◆ TASK TO COMPLETE
Please copy every line from the following entries in which the word "DoxyVerb" appears.

(DATASET ENTRIES Opens)

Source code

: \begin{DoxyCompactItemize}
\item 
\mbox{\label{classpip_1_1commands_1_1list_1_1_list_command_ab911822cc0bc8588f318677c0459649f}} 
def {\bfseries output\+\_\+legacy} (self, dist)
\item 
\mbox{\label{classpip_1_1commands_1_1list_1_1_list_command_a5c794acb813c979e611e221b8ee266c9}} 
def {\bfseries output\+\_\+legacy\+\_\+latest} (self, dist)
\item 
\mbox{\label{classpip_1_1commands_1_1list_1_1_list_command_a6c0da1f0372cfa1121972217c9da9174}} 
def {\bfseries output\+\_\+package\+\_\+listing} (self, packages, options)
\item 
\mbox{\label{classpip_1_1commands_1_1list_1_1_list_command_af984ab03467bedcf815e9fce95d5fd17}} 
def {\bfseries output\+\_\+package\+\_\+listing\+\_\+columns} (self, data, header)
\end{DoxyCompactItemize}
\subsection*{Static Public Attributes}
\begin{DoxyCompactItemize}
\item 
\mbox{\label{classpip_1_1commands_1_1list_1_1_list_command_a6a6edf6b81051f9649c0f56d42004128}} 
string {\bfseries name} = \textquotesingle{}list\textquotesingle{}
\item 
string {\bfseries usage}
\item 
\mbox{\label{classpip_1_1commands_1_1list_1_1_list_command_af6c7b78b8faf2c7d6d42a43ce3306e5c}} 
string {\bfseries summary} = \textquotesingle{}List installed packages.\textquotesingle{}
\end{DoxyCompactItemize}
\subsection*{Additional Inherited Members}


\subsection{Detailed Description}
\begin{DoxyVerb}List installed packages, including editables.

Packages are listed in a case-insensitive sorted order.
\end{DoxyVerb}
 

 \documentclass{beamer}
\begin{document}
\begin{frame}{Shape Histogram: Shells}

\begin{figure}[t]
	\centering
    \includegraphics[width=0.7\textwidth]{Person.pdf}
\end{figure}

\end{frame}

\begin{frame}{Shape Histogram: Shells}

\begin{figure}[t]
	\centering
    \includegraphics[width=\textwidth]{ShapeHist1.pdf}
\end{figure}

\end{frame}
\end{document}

(DATASET ENTRIES Closes)

◆ ANSWER BOX
\begin{DoxyVerb}List installed packages, including editables.
\end{DoxyVerb}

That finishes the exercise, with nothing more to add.